The researchers found that of the 62 food products high-ranking athletes endorsed, 49 were high in calories and low in nutritional value. Of the 46 sports drinks, sodas and beverages the athletes endorsed, for example, the calories in 43 of them came entirely from sugar.

The study, which will appear in the November issue of Pediatrics, also found that teens aged 12 to 17 were the demographic that viewed the greatest number of TV ads for athlete-endorsed food.

Most of the athletes who endorsed food and beverages were from the NBA, followed by the NFL, the study found. NBA star LeBron James had more food and beverage endorsements than any of the other athletes, followed by NFL quarterback Peyton Manning and tennis star Serena Williams.

Study author Marie Bragg, a doctoral candidate at Yale, says it's ironic that the most-physically fit and well-known athletes often promote food products with high calories and low nutrition.

She says it's a combination that "sends mixed messages about diet and health."

Bragg and her co-authors note that it was not so long ago that pro athletes, such as Babe Ruth, were happy to endorse cigarette brands – something that would never happen today.
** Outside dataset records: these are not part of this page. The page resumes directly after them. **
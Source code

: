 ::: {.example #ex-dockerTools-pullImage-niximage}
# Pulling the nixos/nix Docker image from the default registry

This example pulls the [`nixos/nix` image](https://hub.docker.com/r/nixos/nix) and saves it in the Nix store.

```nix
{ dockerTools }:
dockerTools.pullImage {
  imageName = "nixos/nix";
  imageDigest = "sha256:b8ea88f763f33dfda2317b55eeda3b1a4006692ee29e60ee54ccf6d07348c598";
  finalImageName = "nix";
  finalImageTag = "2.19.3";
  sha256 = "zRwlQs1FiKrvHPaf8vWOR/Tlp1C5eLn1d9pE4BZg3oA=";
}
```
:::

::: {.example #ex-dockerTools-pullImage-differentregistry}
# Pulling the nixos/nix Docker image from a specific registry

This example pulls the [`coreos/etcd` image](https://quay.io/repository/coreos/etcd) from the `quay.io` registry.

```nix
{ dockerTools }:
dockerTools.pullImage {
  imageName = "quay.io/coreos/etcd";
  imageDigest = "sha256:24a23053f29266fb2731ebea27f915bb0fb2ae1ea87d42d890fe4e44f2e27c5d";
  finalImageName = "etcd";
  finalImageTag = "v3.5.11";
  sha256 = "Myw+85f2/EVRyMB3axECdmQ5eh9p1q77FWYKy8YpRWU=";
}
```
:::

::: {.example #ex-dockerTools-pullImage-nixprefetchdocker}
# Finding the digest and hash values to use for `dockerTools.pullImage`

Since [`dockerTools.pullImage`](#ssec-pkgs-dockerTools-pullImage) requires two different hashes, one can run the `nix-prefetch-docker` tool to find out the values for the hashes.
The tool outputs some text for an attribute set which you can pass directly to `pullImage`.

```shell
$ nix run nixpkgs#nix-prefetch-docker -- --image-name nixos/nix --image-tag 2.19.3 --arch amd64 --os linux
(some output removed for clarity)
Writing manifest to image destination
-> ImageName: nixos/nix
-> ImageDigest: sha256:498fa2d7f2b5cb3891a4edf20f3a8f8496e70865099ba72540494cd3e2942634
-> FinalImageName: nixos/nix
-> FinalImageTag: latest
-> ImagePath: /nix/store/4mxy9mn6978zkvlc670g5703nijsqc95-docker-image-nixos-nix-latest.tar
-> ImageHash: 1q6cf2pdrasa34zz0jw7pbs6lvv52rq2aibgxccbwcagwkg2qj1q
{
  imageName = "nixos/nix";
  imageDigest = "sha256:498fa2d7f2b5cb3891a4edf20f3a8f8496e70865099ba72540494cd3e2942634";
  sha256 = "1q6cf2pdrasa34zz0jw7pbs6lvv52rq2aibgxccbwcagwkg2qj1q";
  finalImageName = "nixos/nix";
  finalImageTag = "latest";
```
She says pro athletes should now give serious consideration to the health value of the food and drink products they are endorsing, and use their celebrity to promote healthy messages.

"Professional athletes have an important opportunity to promote the public's health, particularly for youth, by refusing endorsement contracts that involve promotion of energy-dense, nutrient-poor foods and beverages," the study authors conclude.